== DATA FOR THIS EXERCISE ==
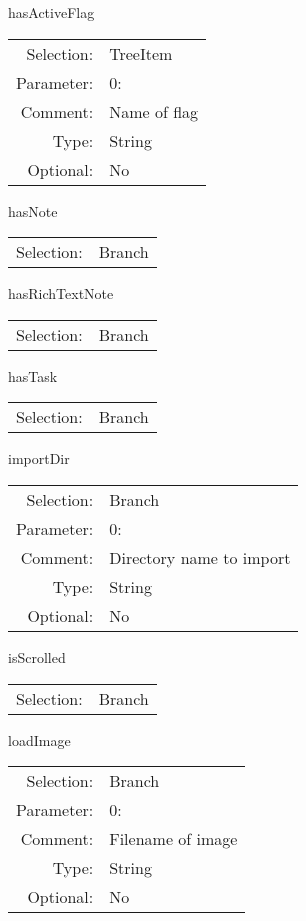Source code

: \item hasActiveFlag\\
\begin{tabular}{rl}
  Selection: & TreeItem\\
   Parameter: &  0:\\
        Comment: & Name of flag\\
           Type: & String\\
       Optional: &  No\\
\end{tabular}

\item hasNote\\
\begin{tabular}{rl}
  Selection: & Branch\\
\end{tabular}

\item hasRichTextNote\\
\begin{tabular}{rl}
  Selection: & Branch\\
\end{tabular}

\item hasTask\\
\begin{tabular}{rl}
  Selection: & Branch\\
\end{tabular}

\item importDir\\
\begin{tabular}{rl}
  Selection: & Branch\\
   Parameter: &  0:\\
        Comment: & Directory name to import\\
           Type: & String\\
       Optional: &  No\\
\end{tabular}

\item isScrolled\\
\begin{tabular}{rl}
  Selection: & Branch\\
\end{tabular}

\item loadImage\\
\begin{tabular}{rl}
  Selection: & Branch\\
   Parameter: &  0:\\
        Comment: & Filename of image\\
           Type: & String\\
       Optional: &  No\\
\end{tabular}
===
● **TRY IT**: Each record above needs to be transcribed word for word, with its pictures omitted.

● **EXERCISE OUTPUT**:
Source code

: \item hasActiveFlag\\
\begin{tabular}{rl}
  Selection: & TreeItem\\
   Parameter: &  0:\\
        Comment: & Name of flag\\
           Type: & String\\
       Optional: &  No\\
\end{tabular}

\item hasNote\\
\begin{tabular}{rl}
  Selection: & Branch\\
\end{tabular}

\item hasRichTextNote\\
\begin{tabular}{rl}
  Selection: & Branch\\
\end{tabular}

\item hasTask\\
\begin{tabular}{rl}
  Selection: & Branch\\
\end{tabular}

\item importDir\\
\begin{tabular}{rl}
  Selection: & Branch\\
   Parameter: &  0:\\
        Comment: & Directory name to import\\
           Type: & String\\
       Optional: &  No\\
\end{tabular}

\item isScrolled\\
\begin{tabular}{rl}
  Selection: & Branch\\
\end{tabular}

\item loadImage\\
\begin{tabular}{rl}
  Selection: & Branch\\
   Parameter: &  0:\\
        Comment: & Filename of image\\
           Type: & String\\
       Optional: &  No\\
\end{tabular}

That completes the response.